U.S. swimmer Brendan Hansen is no stranger to the medals podium, but for this four-time Olympic medalist, the path to success outweighs the rewards.
"At the end of the day, it's not about medals or podiums or anything like that. It's really exciting, just the journey in general," Hansen, who swims 12,000 meters per day, six days per week, according to his USA Swimming bio, said.
That doesn't mean Hansen, who takes the most pride in reaching a third straight Olympics, will not be giving it his all to add another piece of hardware to his already overflowing trophy case. The Havertown, Pa., native will take the starting blocks in London with the hope of acquiring his first-ever Olympic gold medal in the 100-meter breaststroke, while aiming to add his third Olympic gold in the U.S. dominated 4x100-meter medley relay.
After taking silver in the 100-meter breaststroke at the 2004 Games in Athens and settling for a disappointing fourth place at the 2008 Olympic in Beijing, the former world record holder in both the 100- and 200-meter breaststroke retired from swimming.
"I think my favorite thing is setting a goal and going after and trying to achieve it."
- Brendan Hansen
But Hansen, who turns 31 immediately following the completion of the London Games, dove back into competition in 2011 with his sights set on finally taking Olympic gold from his signature event, the 100-meter breaststroke. The former University of Texas star claimed gold in the event at the 2005 and 2007 World Championships.
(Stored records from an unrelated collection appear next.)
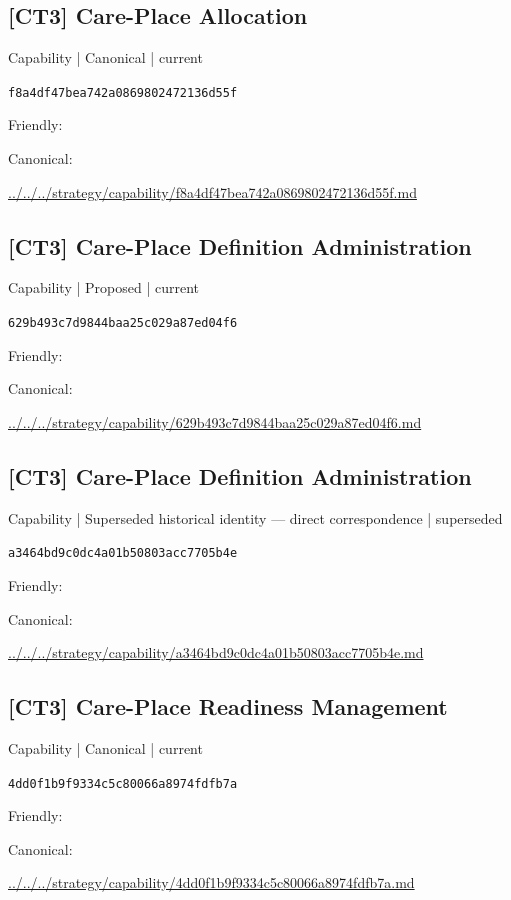 \documentclass[10pt,a4paper]{article}
\begin{document}
\subsection*{[CT3] Care-Place Allocation}
{\small Capability | Canonical | current}\par
\texttt{f8a4df47bea742a0869802472136d55f}\par
Friendly: \par
Canonical: \par
{\footnotesize\url{../../../strategy/capability/f8a4df47bea742a0869802472136d55f.md}}\par
\subsection*{[CT3] Care-Place Definition Administration}
{\small Capability | Proposed | current}\par
\texttt{629b493c7d9844baa25c029a87ed04f6}\par
Friendly: \par
Canonical: \par
{\footnotesize\url{../../../strategy/capability/629b493c7d9844baa25c029a87ed04f6.md}}\par
\subsection*{[CT3] Care-Place Definition Administration}
{\small Capability | Superseded historical identity — direct correspondence | superseded}\par
\texttt{a3464bd9c0dc4a01b50803acc7705b4e}\par
Friendly: \par
Canonical: \par
{\footnotesize\url{../../../strategy/capability/a3464bd9c0dc4a01b50803acc7705b4e.md}}\par
\subsection*{[CT3] Care-Place Readiness Management}
{\small Capability | Canonical | current}\par
\texttt{4dd0f1b9f9334c5c80066a8974fdfb7a}\par
Friendly: \par
Canonical: \par
{\footnotesize\url{../../../strategy/capability/4dd0f1b9f9334c5c80066a8974fdfb7a.md}}\par
\end{document}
"I think my favorite thing is setting a goal and going after and trying to achieve it," Hansen said.
"To me, that's one of the greatest things you can do as a human being."
Hansen will face stiff competition in London as he prepares to go after his latest goal, including 2004 and 2008 Olympic gold medalist in the 100-meter, Kosuke Kitajima of Japan. He also will square off against the event's reigning world record holder, Brenton Rickard of Australia.
If Hansen is unable to reach the podium in the 100-meter breaststroke, he still has a shot of helping extend the United States' remarkable streak in the 4x100-meter medley relay, in which Team USA has claimed gold 12 out of 13 times since the event was added to the Olympic swimming program in 1960.